Meine liebe Kollegin Silke sieht mich in Woche 5 das erste Mal wieder. Und nein ich habe ihr gerade nicht versucht zu erklären, dass ich ein 54 Jähriger im Körper eines 84 jährigen bin. Sie hat mir nur dabei zugesehen, wie ich aus dem Auto gestiegen bin und den Hund aus dem Wagen gelassen habe. Schnell wird klar, dass diese gemeinsame Hunderunde, meine erste etwas größere seit langem, genau das allerdings nicht werden wird – Schnell

Und so tapsen wir gemütlich los vom Parkplatz, bergauf in den Wald. Langsam geht’s, aber es geht wenigstens. Vor zwei Wochen wäre das undenkbar gewesen. Der Hund genießt es und verschwindet der Leine zum Trotz im Unterholz. Als er wieder rauskommt ist er voller Blätter und n bisschen Dreck im Pelz aber wenigstens hat er die Leine nicht gleich um drei Bäume gewickelt. 

Was diese Runde so besonders macht, dass ich sie anspreche? Es ist doch nichts Besonderes mit 54 seinen Hund mittags im Wald auszuführen. Doch. Ist es. Für mich. Dieses Drecks C hat mich so geschafft, dass ich manchmal zu Hause schon am Ende der Treppe japse, als hätte ich gerade einen Hundertmetersprint hinter mich gebracht. Unnötig zu sagen, dass es in diesem Zustand auch kaum möglich war einen vollen Wäschekorb zu tragen. Also geht die kluge Schwuppe von heute mehrfach und nimmt jedes Mal Teile mit. 

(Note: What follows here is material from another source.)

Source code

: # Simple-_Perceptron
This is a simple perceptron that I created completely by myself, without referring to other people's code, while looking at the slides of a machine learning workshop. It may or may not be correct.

Und genau deshalb ist diese Hunderunde auch etwas Besonderes. Es geht bergab aber auch leicht bergauf und mitten drin liegt eine üble Steigung, die ich noch aus dem Sportunterricht kenne. Da musste ich sie allerdings rauf rennen, was ich weder konnte noch wollte. Heute werde ich sie langsam heraufgehen. Allerdings mit Stehenbleiben, Luftholen und kurze Pause mittendrin. 

Und noch während ich da so stehe kommt mir so eine Phrase von einem Heterobullen in den Kopf, der mittlerweile wie man hört seinen 8-Pack-Körper und angeblichen Monsterpimmel in einem OnlyFans-Kanal vermarktet. Hier steckt er sich vor der Kamera Buttplugs mit Hunderute in den Hintern, um seiner (vermeintlich) queeren Fangemeinde zu geben, was sie von ihm will. Fleisch, Fitness und Sex. Als er im Dschungel noch vor Millionen das Experiment der Selbsterfahrung machte, da hieß es noch „strong, healthy and full of energy“.

Und doch hat er mit dieser Strategie ja genau das bedient, was so stereotyp in der Community verankert ist. Alles schick, alles healthy und soooowas voll mit energy. Er lebt einen vermeintlichen Traum, der davon erzählt, dass es so leicht und mit ein klein bisschen Disziplin ganz easy ist, gesund und fit zu sein. 

Leicht? WTF!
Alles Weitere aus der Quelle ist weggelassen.